REQUIREMENT: Give back exactly the lines from the start of the entries below to the line holding "Hammer_Energy_2 | HAMMER_ENERGY_2", that line included, and leave every picture out.
(TASK MATERIAL begins)
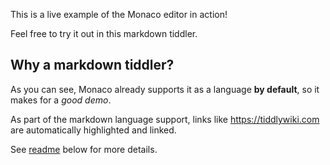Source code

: This is a live example of the Monaco editor in action!

Feel free to try it out in this markdown tiddler.

## Why a markdown tiddler?

As you can see, Monaco already supports it as a language **by default**, so it makes for a _good demo_.

As part of the markdown language support, links like https://tiddlywiki.com are automatically highlighted and linked.

See [readme](#$:/plugins/smilyorg/monaco/readme) below for more details.
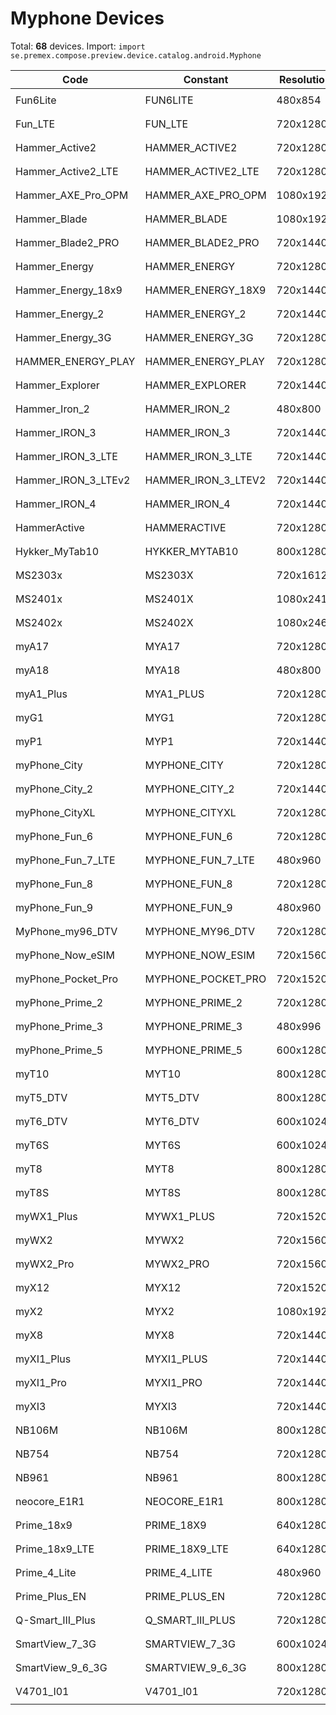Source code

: # Myphone Devices

Total: **68** devices. Import: `import se.premex.compose.preview.device.catalog.android.Myphone`

| Code | Constant | Resolution | DPI | Compose Spec | Preview Usage |
|------|----------|------------|-----|-------------|---------------|
| Fun6Lite | FUN6LITE | 480x854 | 240 | `spec:width=480px,height=854px,dpi=240` | `@Preview(device = Myphone.FUN6LITE)` |
| Fun_LTE | FUN_LTE | 720x1280 | 320 | `spec:width=720px,height=1280px,dpi=320` | `@Preview(device = Myphone.FUN_LTE)` |
| Hammer_Active2 | HAMMER_ACTIVE2 | 720x1280 | 320 | `spec:width=720px,height=1280px,dpi=320` | `@Preview(device = Myphone.HAMMER_ACTIVE2)` |
| Hammer_Active2_LTE | HAMMER_ACTIVE2_LTE | 720x1280 | 320 | `spec:width=720px,height=1280px,dpi=320` | `@Preview(device = Myphone.HAMMER_ACTIVE2_LTE)` |
| Hammer_AXE_Pro_OPM | HAMMER_AXE_PRO_OPM | 1080x1920 | 480 | `spec:width=1080px,height=1920px,dpi=480` | `@Preview(device = Myphone.HAMMER_AXE_PRO_OPM)` |
| Hammer_Blade | HAMMER_BLADE | 1080x1920 | 480 | `spec:width=1080px,height=1920px,dpi=480` | `@Preview(device = Myphone.HAMMER_BLADE)` |
| Hammer_Blade2_PRO | HAMMER_BLADE2_PRO | 720x1440 | 320 | `spec:width=720px,height=1440px,dpi=320` | `@Preview(device = Myphone.HAMMER_BLADE2_PRO)` |
| Hammer_Energy | HAMMER_ENERGY | 720x1280 | 320 | `spec:width=720px,height=1280px,dpi=320` | `@Preview(device = Myphone.HAMMER_ENERGY)` |
| Hammer_Energy_18x9 | HAMMER_ENERGY_18X9 | 720x1440 | 320 | `spec:width=720px,height=1440px,dpi=320` | `@Preview(device = Myphone.HAMMER_ENERGY_18X9)` |
| Hammer_Energy_2 | HAMMER_ENERGY_2 | 720x1440 | 320 | `spec:width=720px,height=1440px,dpi=320` | `@Preview(device = Myphone.HAMMER_ENERGY_2)` |
| Hammer_Energy_3G | HAMMER_ENERGY_3G | 720x1280 | 320 | `spec:width=720px,height=1280px,dpi=320` | `@Preview(device = Myphone.HAMMER_ENERGY_3G)` |
| HAMMER_ENERGY_PLAY | HAMMER_ENERGY_PLAY | 720x1280 | 320 | `spec:width=720px,height=1280px,dpi=320` | `@Preview(device = Myphone.HAMMER_ENERGY_PLAY)` |
| Hammer_Explorer | HAMMER_EXPLORER | 720x1440 | 320 | `spec:width=720px,height=1440px,dpi=320` | `@Preview(device = Myphone.HAMMER_EXPLORER)` |
| Hammer_Iron_2 | HAMMER_IRON_2 | 480x800 | 240 | `spec:width=480px,height=800px,dpi=240` | `@Preview(device = Myphone.HAMMER_IRON_2)` |
| Hammer_IRON_3 | HAMMER_IRON_3 | 720x1440 | 320 | `spec:width=720px,height=1440px,dpi=320` | `@Preview(device = Myphone.HAMMER_IRON_3)` |
| Hammer_IRON_3_LTE | HAMMER_IRON_3_LTE | 720x1440 | 320 | `spec:width=720px,height=1440px,dpi=320` | `@Preview(device = Myphone.HAMMER_IRON_3_LTE)` |
| Hammer_IRON_3_LTEv2 | HAMMER_IRON_3_LTEV2 | 720x1440 | 320 | `spec:width=720px,height=1440px,dpi=320` | `@Preview(device = Myphone.HAMMER_IRON_3_LTEV2)` |
| Hammer_IRON_4 | HAMMER_IRON_4 | 720x1440 | 320 | `spec:width=720px,height=1440px,dpi=320` | `@Preview(device = Myphone.HAMMER_IRON_4)` |
| HammerActive | HAMMERACTIVE | 720x1280 | 320 | `spec:width=720px,height=1280px,dpi=320` | `@Preview(device = Myphone.HAMMERACTIVE)` |
| Hykker_MyTab10 | HYKKER_MYTAB10 | 800x1280 | 160 | `spec:width=800px,height=1280px,dpi=160` | `@Preview(device = Myphone.HYKKER_MYTAB10)` |
| MS2303x | MS2303X | 720x1612 | 320 | `spec:width=720px,height=1612px,dpi=320` | `@Preview(device = Myphone.MS2303X)` |
| MS2401x | MS2401X | 1080x2412 | 480 | `spec:width=1080px,height=2412px,dpi=480` | `@Preview(device = Myphone.MS2401X)` |
| MS2402x | MS2402X | 1080x2460 | 480 | `spec:width=1080px,height=2460px,dpi=480` | `@Preview(device = Myphone.MS2402X)` |
| myA17 | MYA17 | 720x1280 | 320 | `spec:width=720px,height=1280px,dpi=320` | `@Preview(device = Myphone.MYA17)` |
| myA18 | MYA18 | 480x800 | 240 | `spec:width=480px,height=800px,dpi=240` | `@Preview(device = Myphone.MYA18)` |
| myA1_Plus | MYA1_PLUS | 720x1280 | 320 | `spec:width=720px,height=1280px,dpi=320` | `@Preview(device = Myphone.MYA1_PLUS)` |
| myG1 | MYG1 | 720x1280 | 320 | `spec:width=720px,height=1280px,dpi=320` | `@Preview(device = Myphone.MYG1)` |
| myP1 | MYP1 | 720x1440 | 320 | `spec:width=720px,height=1440px,dpi=320` | `@Preview(device = Myphone.MYP1)` |
| myPhone_City | MYPHONE_CITY | 720x1280 | 320 | `spec:width=720px,height=1280px,dpi=320` | `@Preview(device = Myphone.MYPHONE_CITY)` |
| myPhone_City_2 | MYPHONE_CITY_2 | 720x1440 | 320 | `spec:width=720px,height=1440px,dpi=320` | `@Preview(device = Myphone.MYPHONE_CITY_2)` |
| myPhone_CityXL | MYPHONE_CITYXL | 720x1280 | 320 | `spec:width=720px,height=1280px,dpi=320` | `@Preview(device = Myphone.MYPHONE_CITYXL)` |
| myPhone_Fun_6 | MYPHONE_FUN_6 | 720x1280 | 320 | `spec:width=720px,height=1280px,dpi=320` | `@Preview(device = Myphone.MYPHONE_FUN_6)` |
| myPhone_Fun_7_LTE | MYPHONE_FUN_7_LTE | 480x960 | 240 | `spec:width=480px,height=960px,dpi=240` | `@Preview(device = Myphone.MYPHONE_FUN_7_LTE)` |
| myPhone_Fun_8 | MYPHONE_FUN_8 | 720x1280 | 320 | `spec:width=720px,height=1280px,dpi=320` | `@Preview(device = Myphone.MYPHONE_FUN_8)` |
| myPhone_Fun_9 | MYPHONE_FUN_9 | 480x960 | 213 | `spec:width=480px,height=960px,dpi=213` | `@Preview(device = Myphone.MYPHONE_FUN_9)` |
| MyPhone_my96_DTV | MYPHONE_MY96_DTV | 720x1280 | 320 | `spec:width=720px,height=1280px,dpi=320` | `@Preview(device = Myphone.MYPHONE_MY96_DTV)` |
| myPhone_Now_eSIM | MYPHONE_NOW_ESIM | 720x1560 | 320 | `spec:width=720px,height=1560px,dpi=320` | `@Preview(device = Myphone.MYPHONE_NOW_ESIM)` |
| myPhone_Pocket_Pro | MYPHONE_POCKET_PRO | 720x1520 | 320 | `spec:width=720px,height=1520px,dpi=320` | `@Preview(device = Myphone.MYPHONE_POCKET_PRO)` |
| myPhone_Prime_2 | MYPHONE_PRIME_2 | 720x1280 | 320 | `spec:width=720px,height=1280px,dpi=320` | `@Preview(device = Myphone.MYPHONE_PRIME_2)` |
| myPhone_Prime_3 | MYPHONE_PRIME_3 | 480x996 | 240 | `spec:width=480px,height=996px,dpi=240` | `@Preview(device = Myphone.MYPHONE_PRIME_3)` |
| myPhone_Prime_5 | MYPHONE_PRIME_5 | 600x1280 | 240 | `spec:width=600px,height=1280px,dpi=240` | `@Preview(device = Myphone.MYPHONE_PRIME_5)` |
| myT10 | MYT10 | 800x1280 | 160 | `spec:width=800px,height=1280px,dpi=160` | `@Preview(device = Myphone.MYT10)` |
| myT5_DTV | MYT5_DTV | 800x1280 | 213 | `spec:width=800px,height=1280px,dpi=213` | `@Preview(device = Myphone.MYT5_DTV)` |
| myT6_DTV | MYT6_DTV | 600x1024 | 213 | `spec:width=600px,height=1024px,dpi=213` | `@Preview(device = Myphone.MYT6_DTV)` |
| myT6S | MYT6S | 600x1024 | 213 | `spec:width=600px,height=1024px,dpi=213` | `@Preview(device = Myphone.MYT6S)` |
| myT8 | MYT8 | 800x1280 | 240 | `spec:width=800px,height=1280px,dpi=240` | `@Preview(device = Myphone.MYT8)` |
| myT8S | MYT8S | 800x1280 | 240 | `spec:width=800px,height=1280px,dpi=240` | `@Preview(device = Myphone.MYT8S)` |
| myWX1_Plus | MYWX1_PLUS | 720x1520 | 320 | `spec:width=720px,height=1520px,dpi=320` | `@Preview(device = Myphone.MYWX1_PLUS)` |
| myWX2 | MYWX2 | 720x1560 | 320 | `spec:width=720px,height=1560px,dpi=320` | `@Preview(device = Myphone.MYWX2)` |
| myWX2_Pro | MYWX2_PRO | 720x1560 | 320 | `spec:width=720px,height=1560px,dpi=320` | `@Preview(device = Myphone.MYWX2_PRO)` |
| myX12 | MYX12 | 720x1520 | 320 | `spec:width=720px,height=1520px,dpi=320` | `@Preview(device = Myphone.MYX12)` |
| myX2 | MYX2 | 1080x1920 | 480 | `spec:width=1080px,height=1920px,dpi=480` | `@Preview(device = Myphone.MYX2)` |
| myX8 | MYX8 | 720x1440 | 320 | `spec:width=720px,height=1440px,dpi=320` | `@Preview(device = Myphone.MYX8)` |
| myXI1_Plus | MYXI1_PLUS | 720x1440 | 320 | `spec:width=720px,height=1440px,dpi=320` | `@Preview(device = Myphone.MYXI1_PLUS)` |
| myXI1_Pro | MYXI1_PRO | 720x1440 | 320 | `spec:width=720px,height=1440px,dpi=320` | `@Preview(device = Myphone.MYXI1_PRO)` |
| myXI3 | MYXI3 | 720x1440 | 320 | `spec:width=720px,height=1440px,dpi=320` | `@Preview(device = Myphone.MYXI3)` |
| NB106M | NB106M | 800x1280 | 160 | `spec:width=800px,height=1280px,dpi=160` | `@Preview(device = Myphone.NB106M)` |
| NB754 | NB754 | 720x1280 | 160 | `spec:width=720px,height=1280px,dpi=160` | `@Preview(device = Myphone.NB754)` |
| NB961 | NB961 | 800x1280 | 213 | `spec:width=800px,height=1280px,dpi=213` | `@Preview(device = Myphone.NB961)` |
| neocore_E1R1 | NEOCORE_E1R1 | 800x1280 | 160 | `spec:width=800px,height=1280px,dpi=160` | `@Preview(device = Myphone.NEOCORE_E1R1)` |
| Prime_18x9 | PRIME_18X9 | 640x1280 | 320 | `spec:width=640px,height=1280px,dpi=320` | `@Preview(device = Myphone.PRIME_18X9)` |
| Prime_18x9_LTE | PRIME_18X9_LTE | 640x1280 | 280 | `spec:width=640px,height=1280px,dpi=280` | `@Preview(device = Myphone.PRIME_18X9_LTE)` |
| Prime_4_Lite | PRIME_4_LITE | 480x960 | 240 | `spec:width=480px,height=960px,dpi=240` | `@Preview(device = Myphone.PRIME_4_LITE)` |
| Prime_Plus_EN | PRIME_PLUS_EN | 720x1280 | 320 | `spec:width=720px,height=1280px,dpi=320` | `@Preview(device = Myphone.PRIME_PLUS_EN)` |
| Q-Smart_III_Plus | Q_SMART_III_PLUS | 720x1280 | 320 | `spec:width=720px,height=1280px,dpi=320` | `@Preview(device = Myphone.Q_SMART_III_PLUS)` |
| SmartView_7_3G | SMARTVIEW_7_3G | 600x1024 | 160 | `spec:width=600px,height=1024px,dpi=160` | `@Preview(device = Myphone.SMARTVIEW_7_3G)` |
| SmartView_9_6_3G | SMARTVIEW_9_6_3G | 800x1280 | 213 | `spec:width=800px,height=1280px,dpi=213` | `@Preview(device = Myphone.SMARTVIEW_9_6_3G)` |
| V4701_I01 | V4701_I01 | 720x1280 | 320 | `spec:width=720px,height=1280px,dpi=320` | `@Preview(device = Myphone.V4701_I01)` |

<!-- Generated automatically. Do not edit manually. -->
(TASK MATERIAL ends)
WRITTEN ANSWER:
Source code

: This is a live example of the Monaco editor in action!

Feel free to try it out in this markdown tiddler.

## Why a markdown tiddler?

As you can see, Monaco already supports it as a language **by default**, so it makes for a _good demo_.

As part of the markdown language support, links like https://tiddlywiki.com are automatically highlighted and linked.

See [readme](#$:/plugins/smilyorg/monaco/readme) below for more details.
Source code

: # Myphone Devices

Total: **68** devices. Import: `import se.premex.compose.preview.device.catalog.android.Myphone`

| Code | Constant | Resolution | DPI | Compose Spec | Preview Usage |
|------|----------|------------|-----|-------------|---------------|
| Fun6Lite | FUN6LITE | 480x854 | 240 | `spec:width=480px,height=854px,dpi=240` | `@Preview(device = Myphone.FUN6LITE)` |
| Fun_LTE | FUN_LTE | 720x1280 | 320 | `spec:width=720px,height=1280px,dpi=320` | `@Preview(device = Myphone.FUN_LTE)` |
| Hammer_Active2 | HAMMER_ACTIVE2 | 720x1280 | 320 | `spec:width=720px,height=1280px,dpi=320` | `@Preview(device = Myphone.HAMMER_ACTIVE2)` |
| Hammer_Active2_LTE | HAMMER_ACTIVE2_LTE | 720x1280 | 320 | `spec:width=720px,height=1280px,dpi=320` | `@Preview(device = Myphone.HAMMER_ACTIVE2_LTE)` |
| Hammer_AXE_Pro_OPM | HAMMER_AXE_PRO_OPM | 1080x1920 | 480 | `spec:width=1080px,height=1920px,dpi=480` | `@Preview(device = Myphone.HAMMER_AXE_PRO_OPM)` |
| Hammer_Blade | HAMMER_BLADE | 1080x1920 | 480 | `spec:width=1080px,height=1920px,dpi=480` | `@Preview(device = Myphone.HAMMER_BLADE)` |
| Hammer_Blade2_PRO | HAMMER_BLADE2_PRO | 720x1440 | 320 | `spec:width=720px,height=1440px,dpi=320` | `@Preview(device = Myphone.HAMMER_BLADE2_PRO)` |
| Hammer_Energy | HAMMER_ENERGY | 720x1280 | 320 | `spec:width=720px,height=1280px,dpi=320` | `@Preview(device = Myphone.HAMMER_ENERGY)` |
| Hammer_Energy_18x9 | HAMMER_ENERGY_18X9 | 720x1440 | 320 | `spec:width=720px,height=1440px,dpi=320` | `@Preview(device = Myphone.HAMMER_ENERGY_18X9)` |
| Hammer_Energy_2 | HAMMER_ENERGY_2 | 720x1440 | 320 | `spec:width=720px,height=1440px,dpi=320` | `@Preview(device = Myphone.HAMMER_ENERGY_2)` |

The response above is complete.